Senior Lara Chuppe Recognized as Top Researcher

Claire Stowe, Editor-in-Chief

Lara Chuppe, a senior at John Adams High School, was recently recognized for her advancements and achievements in science research when she was recognized by the Indiana University Medical Center as the top high school science researcher. She has been working on her project for over a year, and in May 2018 she submitted the research paper of her investigation to the Indiana Academy of Science. She was one of eleven students selected in September to advance to the next round of competition in Indianapolis. “The competition consisted of poster presentations and we were interviewed by three different judges as we presented our poster,” Chuppe explained. “They gave a first place award to one female and one male.” Chuppe was this one female out of the entire state of Indiana. She will now travel to Washington D.C. in February where she will present her poster to a conference with both the American Junior Academy of Science and the American Academy of Science.

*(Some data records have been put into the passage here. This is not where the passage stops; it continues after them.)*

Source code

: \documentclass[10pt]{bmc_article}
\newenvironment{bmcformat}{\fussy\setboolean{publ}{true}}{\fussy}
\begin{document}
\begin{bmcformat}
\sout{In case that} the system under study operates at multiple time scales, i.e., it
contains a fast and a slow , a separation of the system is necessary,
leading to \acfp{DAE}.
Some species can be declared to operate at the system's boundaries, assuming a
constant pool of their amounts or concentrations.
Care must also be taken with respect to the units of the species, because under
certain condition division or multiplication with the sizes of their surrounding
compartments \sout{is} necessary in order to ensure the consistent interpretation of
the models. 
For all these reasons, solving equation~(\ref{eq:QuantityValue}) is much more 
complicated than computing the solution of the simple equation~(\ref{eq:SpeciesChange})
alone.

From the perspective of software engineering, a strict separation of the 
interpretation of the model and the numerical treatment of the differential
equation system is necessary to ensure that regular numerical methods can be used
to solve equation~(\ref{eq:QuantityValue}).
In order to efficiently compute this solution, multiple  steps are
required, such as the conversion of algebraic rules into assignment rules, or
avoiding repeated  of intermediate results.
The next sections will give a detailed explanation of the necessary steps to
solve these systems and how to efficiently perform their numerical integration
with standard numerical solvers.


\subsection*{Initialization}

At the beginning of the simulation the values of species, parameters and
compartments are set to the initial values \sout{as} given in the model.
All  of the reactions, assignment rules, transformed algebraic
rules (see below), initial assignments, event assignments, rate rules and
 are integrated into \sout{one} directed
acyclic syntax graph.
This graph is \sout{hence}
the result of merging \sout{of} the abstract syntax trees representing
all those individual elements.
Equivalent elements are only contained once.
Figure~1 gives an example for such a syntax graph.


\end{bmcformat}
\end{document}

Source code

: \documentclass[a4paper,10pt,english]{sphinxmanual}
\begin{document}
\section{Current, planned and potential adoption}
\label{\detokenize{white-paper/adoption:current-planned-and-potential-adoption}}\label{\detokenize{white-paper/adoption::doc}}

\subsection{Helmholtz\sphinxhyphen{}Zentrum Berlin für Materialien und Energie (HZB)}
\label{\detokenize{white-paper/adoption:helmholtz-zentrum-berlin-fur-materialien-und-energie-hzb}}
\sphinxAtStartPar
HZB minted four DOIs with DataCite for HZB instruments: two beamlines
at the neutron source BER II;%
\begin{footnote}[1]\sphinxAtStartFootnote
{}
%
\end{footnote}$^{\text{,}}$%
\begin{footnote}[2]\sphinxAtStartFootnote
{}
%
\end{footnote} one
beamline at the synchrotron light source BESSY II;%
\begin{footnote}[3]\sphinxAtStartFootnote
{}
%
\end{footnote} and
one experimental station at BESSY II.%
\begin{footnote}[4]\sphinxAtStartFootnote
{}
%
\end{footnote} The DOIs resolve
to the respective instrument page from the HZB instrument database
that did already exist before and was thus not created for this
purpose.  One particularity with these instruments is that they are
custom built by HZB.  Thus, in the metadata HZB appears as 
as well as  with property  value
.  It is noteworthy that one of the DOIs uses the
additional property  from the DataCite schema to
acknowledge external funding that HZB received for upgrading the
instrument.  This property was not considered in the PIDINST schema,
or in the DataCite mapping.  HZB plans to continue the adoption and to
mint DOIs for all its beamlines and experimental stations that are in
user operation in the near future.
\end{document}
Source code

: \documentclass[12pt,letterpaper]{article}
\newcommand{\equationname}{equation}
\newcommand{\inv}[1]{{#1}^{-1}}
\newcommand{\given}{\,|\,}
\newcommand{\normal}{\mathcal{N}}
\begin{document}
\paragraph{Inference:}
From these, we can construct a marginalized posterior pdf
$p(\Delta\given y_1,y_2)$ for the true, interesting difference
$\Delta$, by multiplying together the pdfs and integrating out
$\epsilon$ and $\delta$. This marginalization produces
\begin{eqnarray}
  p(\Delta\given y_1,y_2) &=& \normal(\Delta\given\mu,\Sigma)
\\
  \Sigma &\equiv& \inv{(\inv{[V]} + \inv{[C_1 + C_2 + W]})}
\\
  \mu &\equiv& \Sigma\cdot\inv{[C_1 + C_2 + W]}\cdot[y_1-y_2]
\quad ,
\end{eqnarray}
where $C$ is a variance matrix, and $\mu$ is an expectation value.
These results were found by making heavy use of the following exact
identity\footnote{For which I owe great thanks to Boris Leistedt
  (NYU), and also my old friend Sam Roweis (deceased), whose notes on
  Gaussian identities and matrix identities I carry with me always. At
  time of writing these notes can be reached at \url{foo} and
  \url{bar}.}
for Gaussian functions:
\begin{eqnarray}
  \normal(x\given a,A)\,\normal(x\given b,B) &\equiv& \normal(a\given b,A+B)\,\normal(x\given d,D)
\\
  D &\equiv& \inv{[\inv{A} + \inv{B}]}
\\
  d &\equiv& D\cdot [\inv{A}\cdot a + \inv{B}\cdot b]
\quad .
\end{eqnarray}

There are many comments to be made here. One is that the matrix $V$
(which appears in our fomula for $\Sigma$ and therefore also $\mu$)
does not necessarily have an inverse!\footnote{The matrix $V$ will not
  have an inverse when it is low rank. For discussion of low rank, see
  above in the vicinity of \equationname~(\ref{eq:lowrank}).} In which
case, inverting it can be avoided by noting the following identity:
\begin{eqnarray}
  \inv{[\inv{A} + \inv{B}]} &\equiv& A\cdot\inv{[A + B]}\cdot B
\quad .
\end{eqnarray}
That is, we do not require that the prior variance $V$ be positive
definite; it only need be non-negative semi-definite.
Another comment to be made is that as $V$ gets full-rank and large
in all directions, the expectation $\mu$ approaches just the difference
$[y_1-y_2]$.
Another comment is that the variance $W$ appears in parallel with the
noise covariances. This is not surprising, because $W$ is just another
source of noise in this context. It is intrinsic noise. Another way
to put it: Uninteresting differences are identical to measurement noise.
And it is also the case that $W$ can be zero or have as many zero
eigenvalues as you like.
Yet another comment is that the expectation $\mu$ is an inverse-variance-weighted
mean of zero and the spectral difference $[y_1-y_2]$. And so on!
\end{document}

For her investigation, Chuppe researched the bacteria planaria and how “restriction of sulfur amino acids affected their regenerative abilities.” Chuppe explained, “I had read some research articles at the beginning of last year saying that it was found that hydrogen sulfide could improve the health of mice, and they linked that to the restriction of sulfur amino acid.  I wanted to see how that impacted cell health and growth, and so I decided to test that with planaria.” Chuppe describes that she chose to use planaria because of their genetic similarities to humans, making them “viable models for comparison.” From her experiment, Chuppe discovered that the group “that had all essential amino acids in addition to the sulfur amino acids did not regenerate as much” as the control group and group with essential amino acids but no sulfur amino acids.

Despite her achievement, Chuppe is far from finished with her research. She is continuing and extending her project this year to investigate how “behavior and neurological aspects” of planaria are affected by restricting sulfur amino acids. “I’m going to be measuring how well they retain condition responses after being placed in different solutions.” She will be submitting the finds from this research to a Notre Dame competition in March.

Chuppe has some advice to offer to future researchers. “In the actual competition […]I found it really helpful to really know the basic theory, because as much as [the judges] want to know what you did in your investigation it’s also about really understanding why it worked,” she commented. “Some of it comes down to your research idea, but also just really being interested in what you’re doing and pursuing that.”